I called him the other day. In case you think I’m joking, I’m not. Who would pick up the phone and dial up an old teacher? A student who is profoundly touched by the teacher who connects with students in extraordinary ways.
Mr. Herber touched my heart and my mind, as well as those of countless students he’s taught before and since I was in his class. I had the unique pleasure of being his student more than once: Senior Composition and British Literature.
I didn’t think he would actually answer the phone, but he did, in the middle of teaching class no less. I suppose he doesn't get many phone calls at school. Either that or something told him to pick up the phone. We didn't get long to connect. He was teaching class, after all, but those minutes were precious.
Before calling, I did a little research to see if he was still alive and what he’s been up to since we last connected. He used to receive a Christmas card every year, but he moved and the last one I sent to him at the high school was returned.
Generally, I can get his address from mom who used to go to the same church as he did, but he moved and mom died earlier this year, so I have no good point of connection.
I searched first to see if there was an obituary with his name and found that he had been teaching for more than 56 years and 36 years in English. I found him on the high school website, and his phone number was included with his picture, so I dialed the number and followed the prompts.
To my surprise, he answered the phone. I knew his voice immediately, “I didn’t think you’d actually answer.”
“Who is this?”
“This is Nicole,” I knew he was unlikely to know my married name so I added, “This is Nitelight.”

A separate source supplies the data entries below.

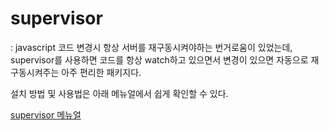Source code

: # supervisor

: javascript 코드 변경시 항상 서버를 재구동시켜야하는 번거로움이 있었는데,
supervisor를 사용하면 코드를 항상 watch하고 있으면서 변경이 있으면 자동으로 
재구동시켜주는 아주 편리한 패키지다.

설치 방법 및 사용법은 아래 메뉴얼에서 쉽게 확인할 수 있다.

[supervisor 메뉴얼](https://www.npmjs.com/package/supervisor)

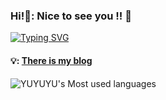 ### Hi!🥰: Nice to see you !! 👋
[![Typing SVG](https://readme-typing-svg.herokuapp.com?font=Liu+Jian+Mao+Cao&size=32&pause=1000&color=EB95869C&background=5D7DFF00&center=%E7%9C%9F&vCenter=%E7%9C%9F&repeat=%E7%9C%9F&width=435&lines=+%E7%90%83%E8%A6%81%E4%B8%80%E7%9B%B4%E6%89%93;+%E5%96%9C%E6%AC%A2%E7%9A%84%E4%BA%BA+%E8%A6%81%E4%B8%80%E7%9B%B4%E5%96%9C%E6%AC%A2%E5%93%A6)](https://git.io/typing-svg)

#### 💡: [There is my blog](https://123-yuyuyu.github.io/)

<!--
**123-YUYUYU/123-YUYUYU** is a ✨ _special_ ✨ repository because its `README.md` (this file) appears on your GitHub profile.

Here are some ideas to get you started:

- 🔭 I’m currently working on ...
- 🌱 I’m currently learning ...
- 👯 I’m looking to collaborate on ...
- 🤔 I’m looking for help with ...
- 💬 Ask me about ...
- 📫 How to reach me: ...
- 😄 Pronouns: ...
- ⚡ Fun fact: ...
-->
![YUYUYU's Most used languages](https://github-readme-stats.vercel.app/api/top-langs/?username=123-YUYUYU&layout=compact&hide_border=true&langs_count=10)
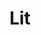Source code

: ---
codehost: https://github.com/lit/lit
logohandle: litdev
sort: litdev
title: Lit
twitter: https://x.com/buildWithLit
website: https://lit.dev/
---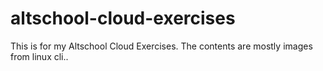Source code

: # altschool-cloud-exercises
This is for my Altschool Cloud Exercises.
The contents are mostly images from linux cli..
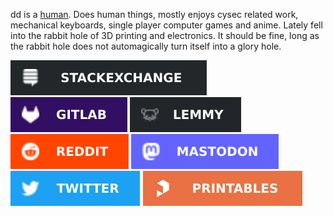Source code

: dd is a [human](https://raw.githubusercontent.com/ddnomad/ddnomad/main/images/human.jpg). Does human things, mostly enjoys cysec related work, mechanical keyboards, single player computer games and anime. Lately fell into the rabbit hole of 3D printing and electronics. It should be fine, long as the rabbit hole does not automagically turn itself into a glory hole.

[![dd's Stack Exchange](./badges/stack_exchange.svg)](https://stackexchange.com/users/3966927/ddnomad)
[![dd's GitLab](./badges/gitlab.svg)](https://gitlab.com/ddnomad)
[![dd's Lemmy](./badges/lemmy.svg)](https://infosec.pub/u/ddnomad)
[![dd's Reddit](./badges/reddit.svg)](https://reddit.com/u/ddnomad)
[![dd's Mastodon](./badges/mastodon.svg)](https://infosec.exchange/@ddnomad)
[![dd's Twitter](./badges/twitter.svg)](https://twitter.com/ddnomad_)
[![dd's Printables](./badges/printables.svg)](https://www.printables.com/social/553630-ddnomad/about)
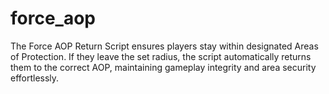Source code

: # force_aop
The Force AOP Return Script ensures players stay within designated Areas of Protection. If they leave the set radius, the script automatically returns them to the correct AOP, maintaining gameplay integrity and area security effortlessly.

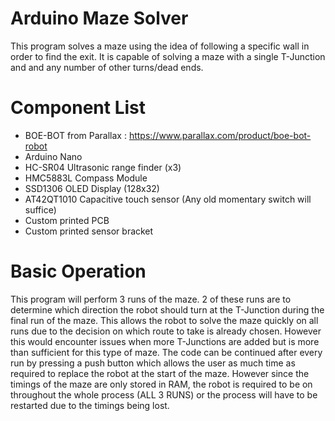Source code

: # Arduino Maze Solver

  This program solves a maze using the idea of following a specific wall in order
to find the exit. It is capable of solving a maze with a single T-Junction and
and any number of other turns/dead ends.

# Component List

- BOE-BOT from Parallax : https://www.parallax.com/product/boe-bot-robot
- Arduino Nano 
- HC-SR04 Ultrasonic range finder (x3)
- HMC5883L Compass Module
- SSD1306 OLED Display (128x32)
- AT42QT1010 Capacitive touch sensor (Any old momentary switch will suffice)
- Custom printed PCB
- Custom printed sensor bracket

# Basic Operation

  This program will perform 3 runs of the maze. 2 of these runs are to determine 
which direction the robot should turn at the T-Junction during the final run of
the maze. This allows the robot to solve the maze quickly on all runs due to the
decision on which route to take is already chosen. However this would encounter
issues when more T-Junctions are added but is more than sufficient for this type 
of maze.
  The code can be continued after every run by pressing a push button which allows
the user as much time as required to replace the robot at the start of the maze.
However since the timings of the maze are only stored in RAM, the robot is required
to be on throughout the whole process (ALL 3 RUNS) or the process will have to be 
restarted due to the timings being lost.
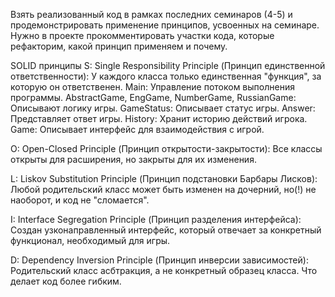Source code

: Взять реализованный код в рамках последних семинаров (4-5) и продемонстрировать применение принципов,
усвоенных на семинаре.
Нужно в проекте прокомментировать участки кода, которые
рефакторим, какой принцип применяем и почему.

SOLID принципы
S: Single Responsibility Principle (Принцип единственной ответственности):
У каждого класса только единственная "функция", за которую он ответственен.
Main: Управление потоком выполнения программы.
AbstractGame, EngGame, NumberGame, RussianGame: Описывают логику игры.
GameStatus: Описывает статус игры.
Answer: Представляет ответ игры.
History: Хранит историю действий игрока.
Game: Описывает интерфейс для взаимодействия с игрой.

O: Open-Closed Principle (Принцип открытости-закрытости):
Все классы открыты для расширения, но закрыты для их изменения.

L: Liskov Substitution Principle (Принцип подстановки Барбары Лисков):
Любой родительский класс может быть изменен на дочерний, но(!) не наоборот, и код не "сломается".

I: Interface Segregation Principle (Принцип разделения интерфейса):
Создан узконаправленный интерфейс, который отвечает за конкретный функционал, необходимый для игры.

D: Dependency Inversion Principle (Принцип инверсии зависимостей):
Родительский класс асбтракция, а не конкретный образец класса. Что делает код более гибким.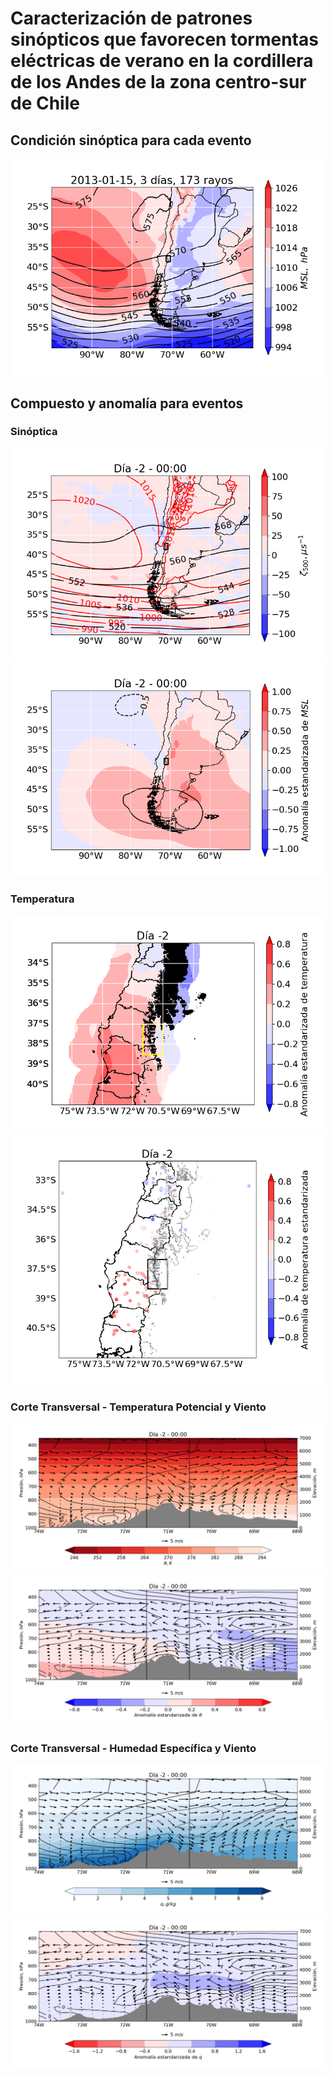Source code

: # Caracterización de patrones sinópticos que favorecen tormentas eléctricas de verano en la cordillera de los Andes de la zona centro-sur de Chile

## Condición sinóptica para cada evento
![](https://github.com/Fran-GS-96/Tesis_MMC_gifs/blob/main/sinoptica_dia0.gif)

## Compuesto y anomalía para eventos

### Sinóptica
![](https://github.com/Fran-GS-96/Tesis_MMC_gifs/blob/main/z500-mslp-relvort.gif) ![](https://github.com/Fran-GS-96/Tesis_MMC_gifs/blob/main/a_z500_a-mslp.gif)

### Temperatura
![](https://github.com/Fran-GS-96/Tesis_MMC_gifs/blob/main/temp_max_cr2met.gif)
![](https://github.com/Fran-GS-96/Tesis_MMC_gifs/blob/main/stations_all.gif)

### Corte Transversal - Temperatura Potencial y Viento
![](https://github.com/Fran-GS-96/Tesis_MMC_gifs/blob/main/LAT-ALT_theta_viento.gif)
![](https://github.com/Fran-GS-96/Tesis_MMC_gifs/blob/main/LAT-ALT_a-theta_a-viento.gif)

### Corte Transversal - Humedad Específica y Viento
![](https://github.com/Fran-GS-96/Tesis_MMC_gifs/blob/main/LAT-ALT_q_viento.gif)
![](https://github.com/Fran-GS-96/Tesis_MMC_gifs/blob/main/LAT-ALT_a-q_a-viento.gif)
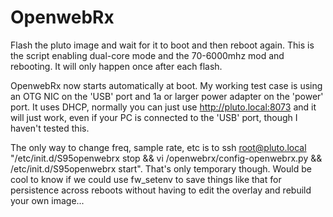 # OpenwebRx

Flash the pluto image and wait for it to boot and then reboot again.  This is the script enabling dual-core mode and the 70-6000mhz mod and rebooting.  It will only happen once after each flash.

OpenwebRx now starts automatically at boot.  My working test case is using an OTG NIC on the 'USB' port and 1a or larger power adapter on the 'power' port.  It uses DHCP, normally you can just use http://pluto.local:8073 and it will just work, even if your PC is connected to the 'USB' port, though I haven't tested this.

The only way to change freq, sample rate, etc is to ssh root@pluto.local "/etc/init.d/S95openwebrx stop && vi /openwebrx/config-openwebrx.py && /etc/init.d/S95openwebrx start".  That's only temporary though.  Would be cool to know if we could use fw_setenv to save things like that for persistence across reboots without having to edit the overlay and rebuild your own image...
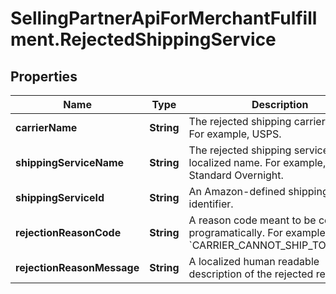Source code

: # SellingPartnerApiForMerchantFulfillment.RejectedShippingService

## Properties

Name | Type | Description | Notes
------------ | ------------- | ------------- | -------------
**carrierName** | **String** | The rejected shipping carrier name. For example, USPS. | 
**shippingServiceName** | **String** | The rejected shipping service localized name. For example, FedEx Standard Overnight. | 
**shippingServiceId** | **String** | An Amazon-defined shipping service identifier. | 
**rejectionReasonCode** | **String** | A reason code meant to be consumed programatically. For example, &#x60;CARRIER_CANNOT_SHIP_TO_POBOX&#x60;. | 
**rejectionReasonMessage** | **String** | A localized human readable description of the rejected reason. | [optional] 


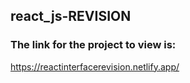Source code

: ## react_js-REVISION
### The link for the project to view is: 
https://reactinterfacerevision.netlify.app/
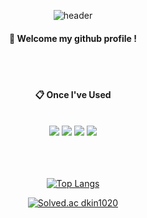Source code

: 

<div align="center"> 

![header](https://capsule-render.vercel.app/api?type=cylinder&color=86E57F&height=150&section=header&text=chaeyeon&fontColor=ffffff&fontSize=70&animation=fadeIn&fontAlignY=55&desc=%20&descAlignY=62&descAlign=62)
  
####  :wave: Welcome my github profile !

  
 <br/>
 <br/>
  
####  :clipboard: Once I've Used 
  
 <br/>
  
<img src="https://img.shields.io/badge/JAVA-007396?style=for-the-badge&logo=Java&logoColor=white">
<img src="https://img.shields.io/badge/Eclipse-2C2255?style=for-the-badge&logo=Eclipse%20IDE&logoColor=white">
<img src="https://img.shields.io/badge/github-181717?style=for-the-badge&logo=github&logoColor=white">
<img src="https://img.shields.io/badge/VSCode-007ACC?style=for-the-badge&logo=VisualStudioCode&logoColor=white">
  <br/>

   <br/>
   <br/>

  <br/>
  
[![Top Langs](https://github-readme-stats.vercel.app/api/top-langs/?username=dkin12&layout=compact)](https://github.com/anuraghazra/github-readme-stats)
  
[![Solved.ac
dkin1020](http://mazassumnida.wtf/api/mini/generate_badge?boj={handle})](https://solved.ac/{handle})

No question he’ll know who I am. Nitelight was his nickname for me when I dated one of his older students. I was a sophomore; he was a senior, thus the origin of the nickname. Something about robbing the cradle and leaving the nitelight on. The nickname stuck.
In Composition, we had to make a container to hold the written portion of a presentation we made to the class. I made a nitelight. I'm not sure if I was going for extra points or brownie points, but I'm fairly certain I earned both.
Before I graduated, I penned a poem by the same title with him in mind and gave it to him. Every Christmas card I signed had Nitelight next to my name.
We only talked for about 5 minutes, and in those minutes, we remembered important people in each other’s lives, and the years melted away instantly. I asked for his address so that I could send a Christmas card this year. I don’t send Christmas cards anymore. Electronic versions are easier, but I’ll get a special one for him.
I knew Mr. Herber kept himself in good shape and was a runner, but I didn’t realize he accepts physical challenges from students. At age 74, Herber can outperform a football player when it comes to doing finger push-ups.
Notice he didn’t even loosen his tie. The man is a machine.
Principal Mark Preston tweets that Herber is old enough to be the student’s great-grandfather.
Herber is a living legend. There are few teachers of his caliber. A couple have come pretty close, like Janet DiSilvestro my fourth-grade Creative Writing teacher, and Deidre Hall of World and American Experience classes, but I don’t know where she is today.
Throughout college, I’d add Patrick Harper, Jennifer Drake, Rosemary Nudd, Richard Landini, Leslie Barratt, and Matthew Brennan. Then there was Dr. Derrick, and Dr. Sauer — our connections were more formal. And Harriett Hudson was someone most students hated, but I found her endearing.
Interesting that they are all English teachers, and I graduated with an English degree myself. When you can connect with people in a way few can, it’s worth keeping those connections alive.
Who’s in your life that’s worth checking up on and perhaps reconnecting with? Recently someone challenged me to reach out to people whose relationships may otherwise slip away. I’ve been asking myself, who made such an impact that is worth reaching out to? Chuck Herber came to mind.
Consider the people you have made meaningful connections with in life. This person doesn’t have to be a teacher. Perhaps a mentor, a coach, or someone who saw you through a difficult time holds a special place in your memory.
Should you choose to accept it, your challenge is to tell a story about someone who is legendary to you.
Who has made a difference in your life? Tell us about that person.